Que voulez-vous dire, que nos entreprises sont plus fortes et mieux armées aujourd’hui qu’en 1980 ?

Fa Quix : Dans les années 1970, au cours de ce que j’appelle aujourd’hui la première crise énergétique – qui concernait le pétrole – les entreprises n’étaient pas préparées à une explosion des coûts qui, soit dit en passant, était beaucoup plus importante à l’époque qu’à présent. Le milieu des années 1970 a connu des années d’inflation supérieure à 15 %, une spirale salaires-prix, et en même temps l’émergence de la première grande concurrence des pays à bas salaires à laquelle nos entreprises n’étaient pas préparées. Et il ne faut pas oublier non plus que c’était l’époque de la production de masse sans trop d’innovation en matière de produits, alors que les consommateurs n’aimaient plus cette ‘homogénéisation’. Il fallait donc passer d’entreprises axées sur le volume à des entreprises axées sur le client. Toutes les entreprises, tant s’en faut, n’ont pas réussi à opérer ce revirement. Pour vous donner une idée des ravages causés par la crise pétrolière des années 1970 : en huit ans, de 1973 à 1981, période au cours de laquelle les deux crises pétrolières se sont succédé, pas moins de 32.000 emplois ont disparu dans l’industrie textile. C’est presque deux fois plus qu’il y a d’emplois au total aujourd’hui, quarante ans plus tard.

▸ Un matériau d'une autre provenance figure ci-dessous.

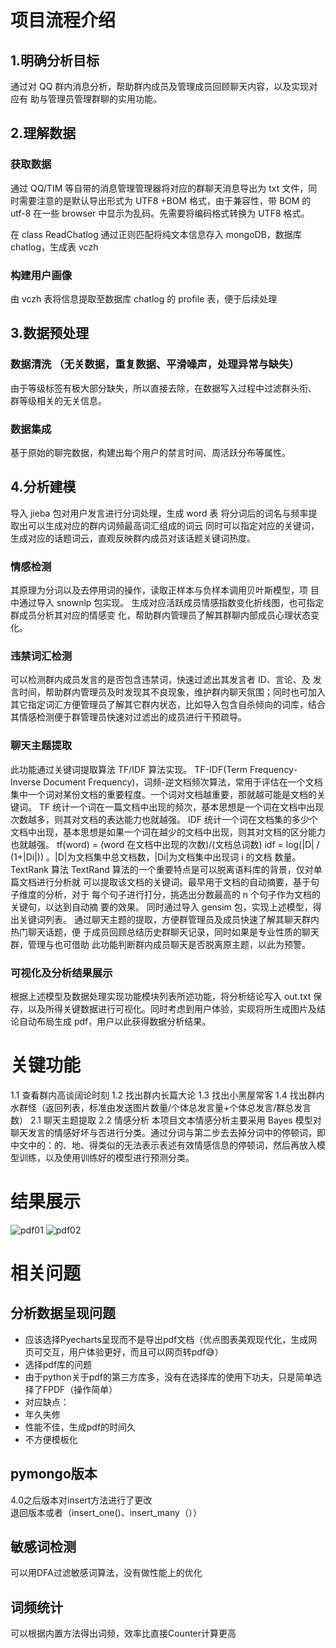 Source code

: # 项目流程介绍  
## 1.明确分析目标 
通过对 QQ 群内消息分析，帮助群内成员及管理成员回顾聊天内容，以及实现对应有 助与管理员管理群聊的实用功能。 
## 2.理解数据 
### 获取数据
通过 QQ/TIM 等自带的消息管理管理器将对应的群聊天消息导出为 txt 文件，同时需要注意的是默认导出形式为 UTF8 +BOM 格式，由于兼容性，带 BOM 的 utf-8 
在一些 browser 中显示为乱码。先需要将编码格式转换为 UTF8 格式。 
 
在 class ReadChatlog 
通过正则匹配将纯文本信息存入 mongoDB，数据库 chatlog，生成表 vczh
### 构建用户画像
由 vczh 表将信息提取至数据库 chatlog 的 profile 表，便于后续处理 
## 3.数据预处理
### 数据清洗 （无关数据，重复数据、平滑噪声，处理异常与缺失）
由于等级标签有极大部分缺失，所以直接去除，在数据写入过程中过滤群头衔、
群等级相关的无关信息。
### 数据集成
基于原始的聊完数据，构建出每个用户的禁言时间、周活跃分布等属性。
## 4.分析建模
导入 jieba 包对用户发言进行分词处理，生成 word 表 
将分词后的词名与频率提取出可以生成对应的群内词频最高词汇组成的词云 
同时可以指定对应的关键词，生成对应的话题词云，直观反映群内成员对该话题关键词热度。
### 情感检测
其原理为分词以及去停用词的操作，读取正样本与负样本调用贝叶斯模型，项
目中通过导入 snownlp 包实现。 
生成对应活跃成员情感指数变化折线图，也可指定群成员分析其对应的情感变
化，帮助群内管理员了解其群聊内部成员心理状态变化。
### 违禁词汇检测
可以检测群内成员发言的是否包含违禁词，快速过滤出其发言者 ID、言论、及
发言时间，帮助群内管理员及时发现其不良现象，维护群内聊天氛围；同时也可加入其它指定词汇方便管理员了解其它群内状态，比如导入包含自杀倾向的词库，结合其情感检测便于群管理员快速对过滤出的成员进行干预疏导。
### 聊天主题提取
此功能通过关键词提取算法 TF/IDF 算法实现。 
TF-IDF(Term Frequency-Inverse Document Frequency)，词频-逆文档频次算法，常用于评估在一个文档集中一个词对某份文档的重要程度。一个词对文档越重要，那就越可能是文档的关键词。 
TF 统计一个词在一篇文档中出现的频次，基本思想是一个词在文档中出现次数越多，则其对文档的表达能力也就越强。 
IDF 统计一个词在文档集的多少个文档中出现，基本思想是如果一个词在越少的文档中出现，则其对文档的区分能力也就越强。 
tf(word) = (word 在文档中出现的次数)/(文档总词数) 
idf = log(|D| / (1+|Di|)) 。|D|为文档集中总文档数，|Di|为文档集中出现词 i 的文档
数量。 
TextRank 算法 
TextRand 算法的一个重要特点是可以脱离语料库的背景，仅对单篇文档进行分析就
可以提取该文档的关键词。最早用于文档的自动摘要，基于句子维度的分析，对于
每个句子进行打分，挑选出分数最高的 n 个句子作为文档的关键句，以达到自动摘
要的效果。 
同时通过导入 gensim 包，实现上述模型，得出关键词列表。 
通过聊天主题的提取，方便群管理员及成员快速了解其聊天群内热门聊天话题，便
于成员回顾总结历史群聊天记录，同时如果是专业性质的聊天群，管理与也可借助
此功能判断群内成员聊天是否脱离原主题，以此为预警。
### 可视化及分析结果展示
根据上述模型及数据处理实现功能模块列表所述功能，将分析结论写入 out.txt 保存，以及所得关键数据进行可视化。同时考虑到用户体验，实现将所生成图片及结论自动布局生成 pdf，用户以此获得数据分析结果。
# 关键功能
1.1 查看群内高谈阔论时刻
1.2 找出群内长篇大论
1.3 找出小黑屋常客
1.4 找出群内水群怪（返回列表，标准由发送图片数量/个体总发言量+个体总发言/群总发言数）
2.1 聊天主题提取
2.2 情感分析
本项目文本情感分析主要采用 Bayes 模型对聊天发言的情感好坏与否进行分类。通过分词与第二步去去掉分词中的停顿词，即中文中的：的、地、得类似的无法表示表述有效情感信息的停顿词，然后再放入模型训练，以及使用训练好的模型进行预测分类。
# 结果展示
![pdf01](./assets/01.png)
![pdf02](./assets/02.png)
# 相关问题
## 分析数据呈现问题  
* 应该选择Pyecharts呈现而不是导出pdf文档（优点图表美观现代化，生成网页可交互，用户体验更好，而且可以网页转pdf😅）  
* 选择pdf库的问题  
 * 由于python关于pdf的第三方库多，没有在选择库的使用下功夫，只是简单选择了FPDF（操作简单）  
 * 对应缺点：  
 * 年久失修  
 * 性能不佳，生成pdf的时间久  
 * 不方便模板化  
## pymongo版本    
4.0之后版本对insert方法进行了更改    
退回版本或者（insert_one()、insert_many（））  
## 敏感词检测    
可以用DFA过滤敏感词算法，没有做性能上的优化  
## 词频统计   
可以根据内置方法得出词频，效率比直接Counter计算更高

Et pourquoi notre industrie est-elle plus forte et mieux armée aujourd’hui qu’il y a 40 ans ?

Fa Quix : Il y a peut-être moins d’entreprises aujourd’hui, mais celles qui sont encore là – et il y en a encore environ 1.600 dans les industries du textile, du bois et de l’ameublement, ce n’est pas rien – ont prouvé qu’elles pouvaient gérer les crises. Certaines sont même devenues des acteurs mondiaux. Bien sûr, il y a encore des victimes de temps en temps et les entreprises doivent parfois réorganiser leurs activités, ce qui est, pour une part, un signe de vitalité. Cependant, la plupart sont vraiment solides et résistantes aux crises. C’est aussi ce que j’appelle le paradoxe de l’industrie : en gros, les secteurs industriels se réduisent, mais en même temps, nous n’avons jamais eu autant d’entreprises prospères. Qualité élevée, spécialisation, excellence de la production, innovation et durabilité sont nos grandes forces. Cela affermit ma conviction que notre industrie aura toujours un avenir ici.